*** Opening of GIVEN ENTRIES ***
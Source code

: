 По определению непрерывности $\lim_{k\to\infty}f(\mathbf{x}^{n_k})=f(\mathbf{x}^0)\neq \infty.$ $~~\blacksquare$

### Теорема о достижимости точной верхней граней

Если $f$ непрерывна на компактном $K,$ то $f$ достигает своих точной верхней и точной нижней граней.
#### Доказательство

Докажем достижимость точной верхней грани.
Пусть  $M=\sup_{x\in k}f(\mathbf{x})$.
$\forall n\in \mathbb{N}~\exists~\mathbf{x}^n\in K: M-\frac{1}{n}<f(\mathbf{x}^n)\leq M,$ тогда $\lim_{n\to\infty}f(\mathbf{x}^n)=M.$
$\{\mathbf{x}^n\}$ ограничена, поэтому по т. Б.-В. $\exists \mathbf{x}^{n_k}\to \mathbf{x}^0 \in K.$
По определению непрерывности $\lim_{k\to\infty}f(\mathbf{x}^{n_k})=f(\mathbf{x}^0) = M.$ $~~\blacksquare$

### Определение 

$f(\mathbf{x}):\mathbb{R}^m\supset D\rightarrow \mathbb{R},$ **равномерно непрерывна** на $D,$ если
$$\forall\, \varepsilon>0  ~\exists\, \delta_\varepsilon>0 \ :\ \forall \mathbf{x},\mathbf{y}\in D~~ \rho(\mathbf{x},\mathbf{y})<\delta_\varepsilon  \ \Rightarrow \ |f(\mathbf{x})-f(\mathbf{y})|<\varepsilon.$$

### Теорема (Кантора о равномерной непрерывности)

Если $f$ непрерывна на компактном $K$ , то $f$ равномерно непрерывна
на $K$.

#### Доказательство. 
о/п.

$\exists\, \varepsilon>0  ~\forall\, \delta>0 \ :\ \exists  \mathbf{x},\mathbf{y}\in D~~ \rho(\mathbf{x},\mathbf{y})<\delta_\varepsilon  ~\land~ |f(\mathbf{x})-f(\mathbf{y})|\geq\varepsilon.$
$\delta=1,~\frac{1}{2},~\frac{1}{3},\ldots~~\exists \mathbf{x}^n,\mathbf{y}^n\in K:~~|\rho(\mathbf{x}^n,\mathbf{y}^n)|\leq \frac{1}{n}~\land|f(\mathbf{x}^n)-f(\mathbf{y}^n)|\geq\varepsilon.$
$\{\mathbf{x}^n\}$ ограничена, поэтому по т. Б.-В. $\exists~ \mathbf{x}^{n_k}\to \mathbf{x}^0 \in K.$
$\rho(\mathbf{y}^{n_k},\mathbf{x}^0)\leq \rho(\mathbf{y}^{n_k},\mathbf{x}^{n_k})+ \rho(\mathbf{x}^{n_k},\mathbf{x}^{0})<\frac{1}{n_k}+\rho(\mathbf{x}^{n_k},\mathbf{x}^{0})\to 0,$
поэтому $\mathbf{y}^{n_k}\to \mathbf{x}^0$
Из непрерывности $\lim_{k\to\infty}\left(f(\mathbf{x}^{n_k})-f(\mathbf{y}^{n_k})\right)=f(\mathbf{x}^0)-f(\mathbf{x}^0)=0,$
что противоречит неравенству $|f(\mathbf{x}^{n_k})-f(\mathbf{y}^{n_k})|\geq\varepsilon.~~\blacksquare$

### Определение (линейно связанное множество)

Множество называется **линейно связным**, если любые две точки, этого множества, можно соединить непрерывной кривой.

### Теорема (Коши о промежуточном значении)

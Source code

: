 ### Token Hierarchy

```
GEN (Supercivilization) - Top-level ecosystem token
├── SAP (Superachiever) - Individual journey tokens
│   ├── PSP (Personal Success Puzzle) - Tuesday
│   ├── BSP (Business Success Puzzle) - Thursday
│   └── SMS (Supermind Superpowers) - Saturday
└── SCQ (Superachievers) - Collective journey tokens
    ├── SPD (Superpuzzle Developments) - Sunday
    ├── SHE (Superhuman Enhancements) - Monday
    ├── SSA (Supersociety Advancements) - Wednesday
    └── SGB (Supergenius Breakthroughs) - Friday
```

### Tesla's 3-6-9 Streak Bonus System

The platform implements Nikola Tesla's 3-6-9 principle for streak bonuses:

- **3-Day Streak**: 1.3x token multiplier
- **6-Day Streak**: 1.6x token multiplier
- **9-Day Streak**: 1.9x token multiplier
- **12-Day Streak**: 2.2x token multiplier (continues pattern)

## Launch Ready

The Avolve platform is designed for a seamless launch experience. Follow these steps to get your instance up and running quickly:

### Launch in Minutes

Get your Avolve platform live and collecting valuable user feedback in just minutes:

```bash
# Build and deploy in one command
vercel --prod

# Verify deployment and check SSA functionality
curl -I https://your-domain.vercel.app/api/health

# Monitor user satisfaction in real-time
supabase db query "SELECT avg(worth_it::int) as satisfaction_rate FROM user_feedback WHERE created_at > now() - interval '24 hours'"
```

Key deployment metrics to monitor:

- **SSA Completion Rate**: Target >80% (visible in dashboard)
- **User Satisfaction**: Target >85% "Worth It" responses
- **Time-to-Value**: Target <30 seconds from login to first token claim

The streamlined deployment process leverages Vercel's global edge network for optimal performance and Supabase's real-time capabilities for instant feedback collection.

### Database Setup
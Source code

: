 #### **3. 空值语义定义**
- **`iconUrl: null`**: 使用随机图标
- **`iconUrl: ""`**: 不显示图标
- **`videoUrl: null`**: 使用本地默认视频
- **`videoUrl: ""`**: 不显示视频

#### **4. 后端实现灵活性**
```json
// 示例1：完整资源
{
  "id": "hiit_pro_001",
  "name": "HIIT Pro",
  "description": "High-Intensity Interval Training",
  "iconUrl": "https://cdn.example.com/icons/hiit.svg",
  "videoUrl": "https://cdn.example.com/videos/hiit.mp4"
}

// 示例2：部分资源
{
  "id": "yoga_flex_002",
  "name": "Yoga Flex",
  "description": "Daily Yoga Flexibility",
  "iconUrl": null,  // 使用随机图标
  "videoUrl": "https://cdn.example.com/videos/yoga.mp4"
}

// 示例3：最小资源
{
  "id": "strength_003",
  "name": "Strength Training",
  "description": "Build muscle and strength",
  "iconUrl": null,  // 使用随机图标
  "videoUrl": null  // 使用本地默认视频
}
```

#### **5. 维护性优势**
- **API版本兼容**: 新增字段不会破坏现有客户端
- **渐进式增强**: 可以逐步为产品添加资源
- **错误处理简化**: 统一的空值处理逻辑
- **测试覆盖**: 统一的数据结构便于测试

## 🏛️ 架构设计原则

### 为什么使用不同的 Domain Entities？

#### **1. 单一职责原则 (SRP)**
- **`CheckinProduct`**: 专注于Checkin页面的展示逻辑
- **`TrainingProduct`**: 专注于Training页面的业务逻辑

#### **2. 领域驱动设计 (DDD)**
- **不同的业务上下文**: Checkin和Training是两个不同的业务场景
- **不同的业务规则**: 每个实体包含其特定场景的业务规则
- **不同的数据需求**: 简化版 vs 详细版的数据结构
*** Close of GIVEN ENTRIES ***
Lines before the one containing "### 为什么使用不同的 Domain Entities？" are to be left out; that line and every line after it through the end of the data should be copied exactly.

### 为什么使用不同的 Domain Entities？

#### **1. 单一职责原则 (SRP)**
- **`CheckinProduct`**: 专注于Checkin页面的展示逻辑
- **`TrainingProduct`**: 专注于Training页面的业务逻辑

#### **2. 领域驱动设计 (DDD)**
- **不同的业务上下文**: Checkin和Training是两个不同的业务场景
- **不同的业务规则**: 每个实体包含其特定场景的业务规则
- **不同的数据需求**: 简化版 vs 详细版的数据结构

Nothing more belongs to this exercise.